**DATA FOR THIS EXERCISE:**
Content starts

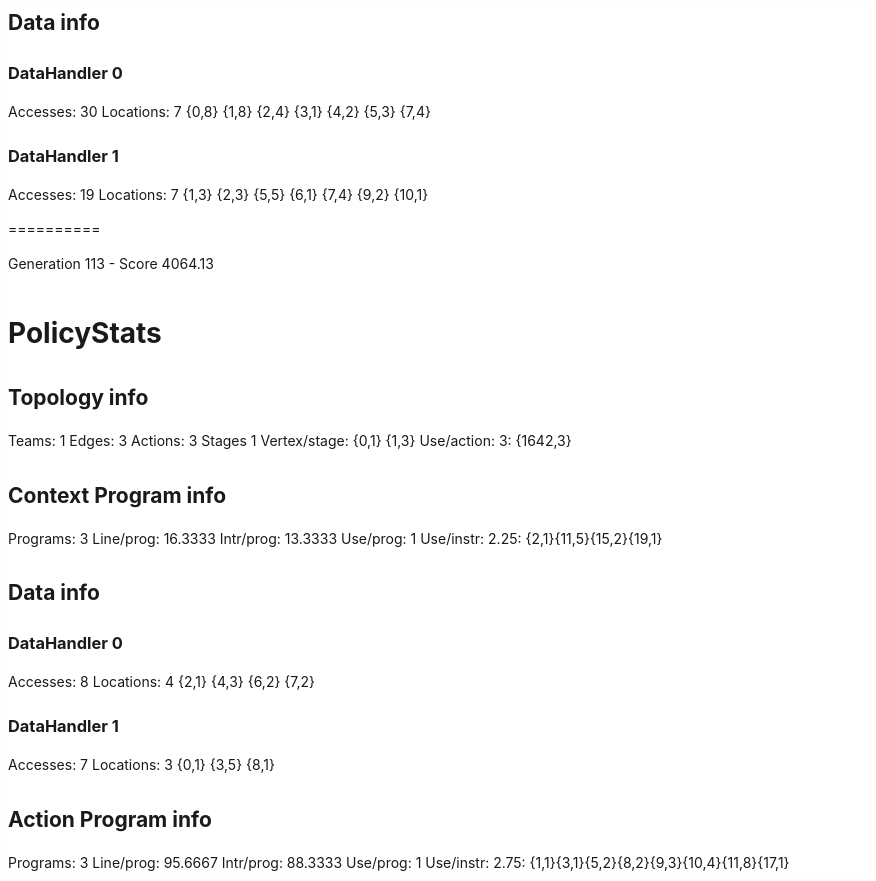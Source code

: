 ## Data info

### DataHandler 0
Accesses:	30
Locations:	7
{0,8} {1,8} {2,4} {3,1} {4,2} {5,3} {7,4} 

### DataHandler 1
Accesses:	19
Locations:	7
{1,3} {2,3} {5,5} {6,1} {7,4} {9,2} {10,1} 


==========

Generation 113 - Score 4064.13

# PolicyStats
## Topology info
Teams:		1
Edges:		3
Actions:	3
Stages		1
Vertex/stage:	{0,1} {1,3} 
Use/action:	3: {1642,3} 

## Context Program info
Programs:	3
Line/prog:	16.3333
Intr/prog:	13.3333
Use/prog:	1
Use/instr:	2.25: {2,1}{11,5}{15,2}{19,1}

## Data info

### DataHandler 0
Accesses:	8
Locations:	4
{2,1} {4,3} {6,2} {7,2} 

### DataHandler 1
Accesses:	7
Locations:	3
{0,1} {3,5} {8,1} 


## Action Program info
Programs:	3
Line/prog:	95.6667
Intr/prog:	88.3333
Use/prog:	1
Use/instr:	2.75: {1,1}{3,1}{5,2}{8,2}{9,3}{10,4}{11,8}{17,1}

Content ends

**ABOUT THIS EXERCISE:**
With all pictures removed, reproduce the lines from the top of the entries above through the line containing "Generation 113 - Score 4064.13", exactly as written.

**RESPONSE TO THE EXERCISE:**
Source code

: ## Data info

### DataHandler 0
Accesses:	30
Locations:	7
{0,8} {1,8} {2,4} {3,1} {4,2} {5,3} {7,4} 

### DataHandler 1
Accesses:	19
Locations:	7
{1,3} {2,3} {5,5} {6,1} {7,4} {9,2} {10,1} 


==========

Generation 113 - Score 4064.13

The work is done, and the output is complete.